Capítulo II R EVISÃO DA L ITERATURA
2.2 A DOLESCÊNCIA E BEM ‐ ESTAR
2.2.2 Estatuto socioeconómico
O nível ou estatuto socioeconómico (ESE: socioeconomic status – SES) refere‐se, geralmente, à estratificação da população a partir de factores como a profissão, rendimentos, prestígio social, instrução e grupo de afiliação, assumindo‐se, assim, como uma medida de natureza descritiva (Mota & Sallis, 2002).
Usualmente, é avaliado através da medida isolada ou combinada do nível educacional, ocupação laboral e/ou rendimentos (Sallis, Broyles, Frank‐Spohrer, Berry, Davis & Nader, 1995), pelo que quando considerada na investigação em crianças e adolescentes, é frequentemente reportada como uma avaliação indirecta (i.e., não permite estimar directamente os seus recursos económicos, mas sim, perceber a sua situação familiar). Assim, o SES parece ser um importante factor de influência da saúde e bem‐estar dos indivíduos, na medida em que condiciona e reflecte as experiências da exposição a um vasto conjunto de dificuldades e factores de risco adversos ao desenvolvimento humano (Huurre, Aro & Rahkonen, 2003; Teixeira & Correia, 2002).
Existiu um conjunto de alterações de natureza social, histórica, económica e cultural que ocorreram em Portugal, após a década de 1970. Tal como Soczka (2005) referiu, até esta altura, Portugal possuía um percurso histórico marcadamente rural, arraigado factualmente a modos de produção arcaicos, de economia débil e sociologicamente eivado de traços culturais pré‐industriais. Todavia, no período seguinte, observou‐se um crescimento do meio urbano (urbanização) e uma alteração das valências familiares em que ambos os pais possuem ocupações laborais, a par de importantes mudanças nos padrões nutricionais, no sistema de saúde, na economia e nas condições de vida/habitação.
Obviamente, nem todos os indivíduos e famílias evoluíram substancialmente os seus recursos económicos, na medida em que as diferentes estratificações (horizontais e verticais) foram confrontadas com um impacto cultural incremental da globalização acompanhada de um maior consumismo. Tais desigualdades promoveram diferentes contextos familiares de educação dos filhos, em que o acesso a bens primários para a vida ocorreu de forma diferenciada, proporcionando, desta forma, distintos “microcosmos” merecedores de uma análise mais atenta.
Similarmente, Pedersen e Madsen (2002) afirmaram que as discrepâncias socioeconómicas têm início à nascença das crianças22, pelo que os filhos de pais com menor estatuto socioeconómico evidenciam menor peso aquando do nascimento e maiores taxas de mortalidade perinatal e neonatal. Desta forma, o estudo das iniquidades socioeconómicas possibilita uma melhor compreensão da saúde e desenvolvimento dos adolescentes.

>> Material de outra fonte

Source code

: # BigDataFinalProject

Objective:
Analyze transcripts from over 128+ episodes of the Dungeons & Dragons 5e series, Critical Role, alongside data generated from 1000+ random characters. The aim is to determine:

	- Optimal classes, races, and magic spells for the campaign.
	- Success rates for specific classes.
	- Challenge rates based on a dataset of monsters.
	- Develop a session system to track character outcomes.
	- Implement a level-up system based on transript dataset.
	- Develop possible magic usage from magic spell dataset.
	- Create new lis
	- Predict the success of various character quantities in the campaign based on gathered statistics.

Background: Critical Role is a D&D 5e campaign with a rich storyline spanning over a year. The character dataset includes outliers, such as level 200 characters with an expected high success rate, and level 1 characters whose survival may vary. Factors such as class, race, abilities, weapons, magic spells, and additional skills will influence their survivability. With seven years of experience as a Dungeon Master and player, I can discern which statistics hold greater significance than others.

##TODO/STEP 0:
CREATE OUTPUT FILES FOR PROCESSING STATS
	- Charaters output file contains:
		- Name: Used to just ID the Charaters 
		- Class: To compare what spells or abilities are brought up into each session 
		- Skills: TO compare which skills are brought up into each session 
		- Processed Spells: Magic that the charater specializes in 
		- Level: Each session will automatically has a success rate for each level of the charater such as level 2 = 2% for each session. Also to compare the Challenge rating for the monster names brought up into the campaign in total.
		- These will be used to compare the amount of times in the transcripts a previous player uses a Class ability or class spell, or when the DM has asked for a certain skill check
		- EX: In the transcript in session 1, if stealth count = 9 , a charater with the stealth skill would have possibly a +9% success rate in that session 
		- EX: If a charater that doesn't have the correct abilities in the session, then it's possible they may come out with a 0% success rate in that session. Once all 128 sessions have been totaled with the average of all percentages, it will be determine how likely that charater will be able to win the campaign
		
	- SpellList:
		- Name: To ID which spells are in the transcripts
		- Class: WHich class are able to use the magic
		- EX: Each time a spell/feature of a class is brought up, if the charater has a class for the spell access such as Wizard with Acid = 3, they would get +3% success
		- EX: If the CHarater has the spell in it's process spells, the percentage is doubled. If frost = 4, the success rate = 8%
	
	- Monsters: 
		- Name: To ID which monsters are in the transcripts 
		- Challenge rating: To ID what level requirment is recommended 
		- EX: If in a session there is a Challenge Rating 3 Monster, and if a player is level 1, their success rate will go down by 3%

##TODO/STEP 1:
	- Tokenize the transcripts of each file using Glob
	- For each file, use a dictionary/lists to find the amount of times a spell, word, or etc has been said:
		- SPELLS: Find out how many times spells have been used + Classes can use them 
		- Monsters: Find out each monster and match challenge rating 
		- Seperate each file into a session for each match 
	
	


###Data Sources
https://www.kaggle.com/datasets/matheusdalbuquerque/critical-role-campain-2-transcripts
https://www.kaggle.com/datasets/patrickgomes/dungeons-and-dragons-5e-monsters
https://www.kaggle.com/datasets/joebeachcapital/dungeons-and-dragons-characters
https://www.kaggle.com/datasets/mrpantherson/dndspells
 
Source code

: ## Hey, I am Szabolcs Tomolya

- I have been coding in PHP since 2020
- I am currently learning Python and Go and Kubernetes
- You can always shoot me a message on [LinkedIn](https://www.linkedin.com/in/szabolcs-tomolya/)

Ao nível do desenvolvimento físico, os adolescentes de meios socioeconómicos mais favorecidos possuem valores mais elevados de altura (Padez, 2003a), menores idades de menarca (Padez, 2003b; Padez & Rocha, 2003; Rocha et al., 1998) e evidenciam um estilo de vida mais activo e saudável (Huurre et al., 2003; Mota & Sallis, 2002; Teixeira & Correia, 2002). Associadamente, reportam maiores níveis de saúde auto‐reportada (Huurre et al., 2003), menos sintomas psicossomáticos e doenças crónicas (Pedersen & Madsen, 2002) e menor número de consultas médicas (Garralda, 2004). Mais específico ao contexto nacional, os dados provenientes de uma amostra de adolescentes portugueses incluída no estudo internacional HBSC (Health Behaviour in
School‐aged Children), permitiram concluir que os rapazes e raparigas de menor estrato
socioeconómico (idades 11, 13 e 15 anos) evidenciaram menores níveis de saúde auto‐reportada e maior número de queixas sintomáticas diárias (Holstein, Parry‐Langdon, Zambon, Currie & Roberts, 2004).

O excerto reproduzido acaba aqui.